Data extracted from a collection
==*==

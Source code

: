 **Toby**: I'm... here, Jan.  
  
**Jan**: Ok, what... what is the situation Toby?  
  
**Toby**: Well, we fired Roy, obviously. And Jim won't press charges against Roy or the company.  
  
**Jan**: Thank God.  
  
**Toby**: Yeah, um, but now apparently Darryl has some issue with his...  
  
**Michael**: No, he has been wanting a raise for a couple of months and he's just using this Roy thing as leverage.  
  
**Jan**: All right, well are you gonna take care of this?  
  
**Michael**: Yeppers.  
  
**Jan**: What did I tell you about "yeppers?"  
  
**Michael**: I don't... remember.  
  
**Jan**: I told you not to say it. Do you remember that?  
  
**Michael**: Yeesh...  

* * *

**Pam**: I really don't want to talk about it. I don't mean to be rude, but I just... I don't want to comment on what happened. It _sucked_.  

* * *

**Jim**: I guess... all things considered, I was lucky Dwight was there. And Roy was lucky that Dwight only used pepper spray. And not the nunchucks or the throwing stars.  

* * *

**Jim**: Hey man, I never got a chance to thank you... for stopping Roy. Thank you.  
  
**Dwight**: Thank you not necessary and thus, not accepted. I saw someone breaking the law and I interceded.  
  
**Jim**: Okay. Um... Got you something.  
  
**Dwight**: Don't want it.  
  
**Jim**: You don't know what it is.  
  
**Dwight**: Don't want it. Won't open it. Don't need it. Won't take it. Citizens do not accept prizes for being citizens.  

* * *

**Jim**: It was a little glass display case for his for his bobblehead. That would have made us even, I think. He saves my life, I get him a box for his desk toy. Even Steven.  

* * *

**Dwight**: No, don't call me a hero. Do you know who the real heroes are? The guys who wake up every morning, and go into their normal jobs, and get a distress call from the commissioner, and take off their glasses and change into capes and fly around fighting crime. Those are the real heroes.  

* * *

==*==

— WORK TO COMPLETE —
Gather all lines of the records that include the word "Toby".

— ANSWER AREA —
: **Toby**: I'm... here, Jan.  
**Jan**: Ok, what... what is the situation Toby?  
**Toby**: Well, we fired Roy, obviously. And Jim won't press charges against Roy or the company.  
**Toby**: Yeah, um, but now apparently Darryl has some issue with his...  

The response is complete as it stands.